The latest clip from Disney’s Aladdin illustrates exactly why these live-action remakes are a bad idea. In fact, it’s so impressively bland that we decided to look a little closer at why it doesn’t work.
Starring Will Smith as Genie, the scene introduces Aladdin (recently magicked into Prince Ali) in an opulent parade. Genie acts as Prince Ali’s hype-man, singing his praises while backed by a chorus of glamorous dancers and musicians. And in almost every way, it fails to replicate the charm and humor of the original animation.
Along with not being much fun to listen to, this big, jazzy musical number is boring to watch. Despite the cast of colorful dancers, the choreography is oddly slow and lacking in energy. The camera pans slowly over static groups of dancers, lingering on Smith as if he’s doing something interesting when he’s basically just moving his hands while marching down the street.
At one point Genie throws confetti at the camera, a familiar visual signal for a change of scenery, but when the confetti clears, we return to a near-identical shot of him standing in the street. Literally and figuratively, there’s no magic here. You see better musical numbers in TV commercials.

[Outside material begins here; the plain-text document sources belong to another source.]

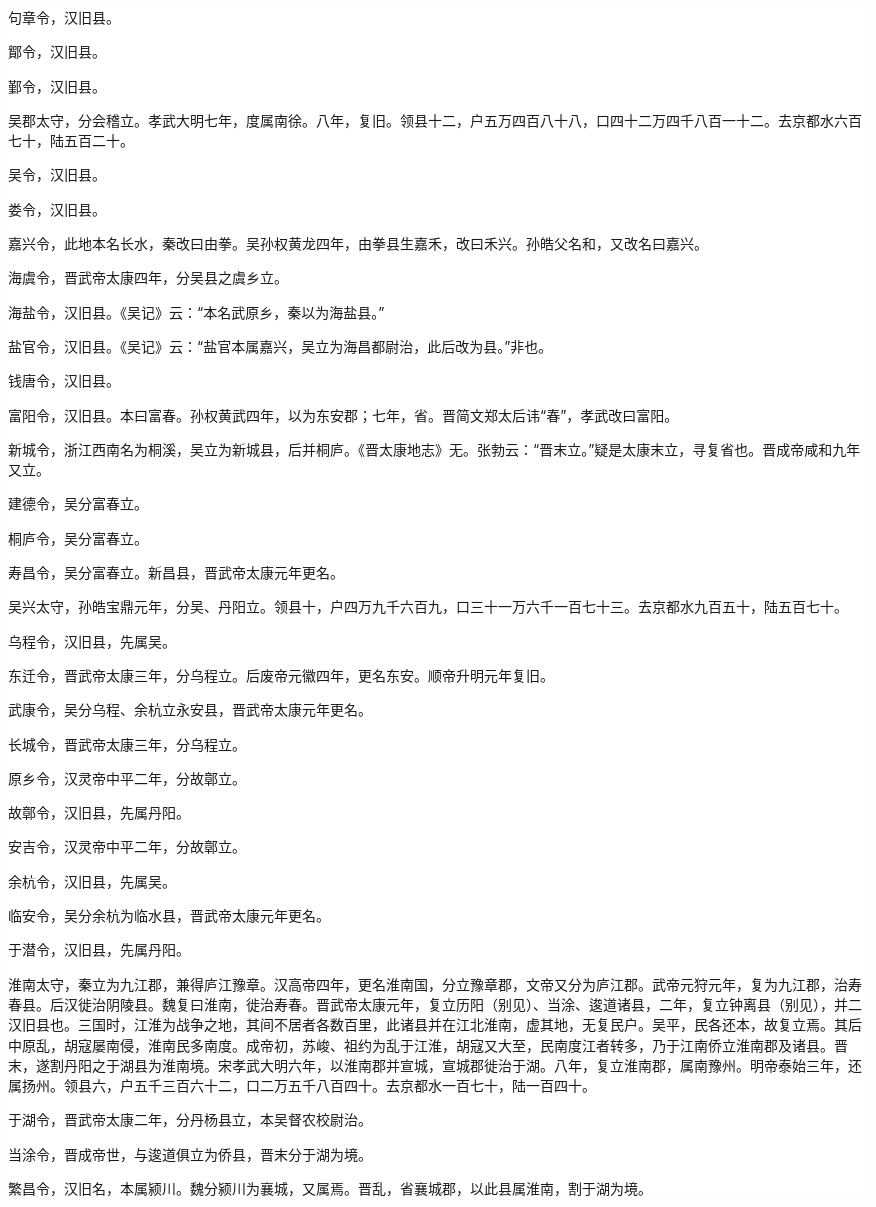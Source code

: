 句章令，汉旧县。

鄮令，汉旧县。

鄞令，汉旧县。

吴郡太守，分会稽立。孝武大明七年，度属南徐。八年，复旧。领县十二，户五万四百八十八，口四十二万四千八百一十二。去京都水六百七十，陆五百二十。

吴令，汉旧县。

娄令，汉旧县。

嘉兴令，此地本名长水，秦改曰由拳。吴孙权黄龙四年，由拳县生嘉禾，改曰禾兴。孙皓父名和，又改名曰嘉兴。

海虞令，晋武帝太康四年，分吴县之虞乡立。

海盐令，汉旧县。《吴记》云：“本名武原乡，秦以为海盐县。”

盐官令，汉旧县。《吴记》云：“盐官本属嘉兴，吴立为海昌都尉治，此后改为县。”非也。

钱唐令，汉旧县。

富阳令，汉旧县。本曰富春。孙权黄武四年，以为东安郡；七年，省。晋简文郑太后讳“春”，孝武改曰富阳。

新城令，浙江西南名为桐溪，吴立为新城县，后并桐庐。《晋太康地志》无。张勃云：“晋末立。”疑是太康末立，寻复省也。晋成帝咸和九年又立。

建德令，吴分富春立。

桐庐令，吴分富春立。

寿昌令，吴分富春立。新昌县，晋武帝太康元年更名。

吴兴太守，孙皓宝鼎元年，分吴、丹阳立。领县十，户四万九千六百九，口三十一万六千一百七十三。去京都水九百五十，陆五百七十。

乌程令，汉旧县，先属吴。

东迁令，晋武帝太康三年，分乌程立。后废帝元徽四年，更名东安。顺帝升明元年复旧。

武康令，吴分乌程、余杭立永安县，晋武帝太康元年更名。

长城令，晋武帝太康三年，分乌程立。

原乡令，汉灵帝中平二年，分故鄣立。

故鄣令，汉旧县，先属丹阳。

安吉令，汉灵帝中平二年，分故鄣立。

余杭令，汉旧县，先属吴。

临安令，吴分余杭为临水县，晋武帝太康元年更名。

于潜令，汉旧县，先属丹阳。

淮南太守，秦立为九江郡，兼得庐江豫章。汉高帝四年，更名淮南国，分立豫章郡，文帝又分为庐江郡。武帝元狩元年，复为九江郡，治寿春县。后汉徙治阴陵县。魏复曰淮南，徙治寿春。晋武帝太康元年，复立历阳（别见）、当涂、逡道诸县，二年，复立钟离县（别见），并二汉旧县也。三国时，江淮为战争之地，其间不居者各数百里，此诸县并在江北淮南，虚其地，无复民户。吴平，民各还本，故复立焉。其后中原乱，胡寇屡南侵，淮南民多南度。成帝初，苏峻、祖约为乱于江淮，胡寇又大至，民南度江者转多，乃于江南侨立淮南郡及诸县。晋末，遂割丹阳之于湖县为淮南境。宋孝武大明六年，以淮南郡并宣城，宣城郡徙治于湖。八年，复立淮南郡，属南豫州。明帝泰始三年，还属扬州。领县六，户五千三百六十二，口二万五千八百四十。去京都水一百七十，陆一百四十。

于湖令，晋武帝太康二年，分丹杨县立，本吴督农校尉治。

当涂令，晋成帝世，与逡道俱立为侨县，晋末分于湖为境。

繁昌令，汉旧名，本属颍川。魏分颍川为襄城，又属焉。晋乱，省襄城郡，以此县属淮南，割于湖为境。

Now, let’s look back to the original.
You don’t need to be a Disney stan to see the difference. This sequence instantly has more energy and personality than the live-action version, from the reaction shots to the way Genie leaps around the screen. It’s packed with visual comedy, as Genie disguises himself as a human and talks up Prince Ali to the crowd.
Originally, this role was built around Robin Williams’ comic talent. Much of the humor comes from his performance, whereas Smith delivers the same lines straight. For instance, when Genie sings that Prince Ali is “strong as 10 regular men” in the cartoon, there’s a visual gag of Genie magically giving Aladdin the power to juggle 10 men. The live-action version just involves Smith… singing the line. And Smith is not exactly a Broadway-level vocalist, so you wind up with a song that sounds and looks dull, without Williams’ comic timing.
Disney’s live-action remakes are commercially successful, but that success relies on audience nostalgia. So far they’ve all been pale imitations because you just can’t replicate the visual power of a stylized cartoon using real humans.
As one final comparison, let’s check out a big, splashy musical number that actually does work:
Moulin Rouge’s “Diamonds are a Girl’s Best Friend” has a similar setup to “Prince Ali”: An A-list star covers a classic song (“Diamonds” was made famous by Marilyn Monroe), in a crowd scene where other characters react to her performance. It’s a million times better than “Prince Ali” because the editing and camera work is dynamic, the choreography is vibrant and fun, and we get a real idea of everyone’s personality. It also tells a story that hinges on the main character’s charisma—exactly like Williams in the animated Aladdin.
Guy Ritchie—a filmmaker who specializes in macho stories about white English men—was always a puzzling choice to direct Aladdin. However, it’s not like he’s unfamiliar with big setpieces or visual comedy, given that he directed The Man from UNCLE and Sherlock Holmes. His Aladdin really shouldn’t be this bad.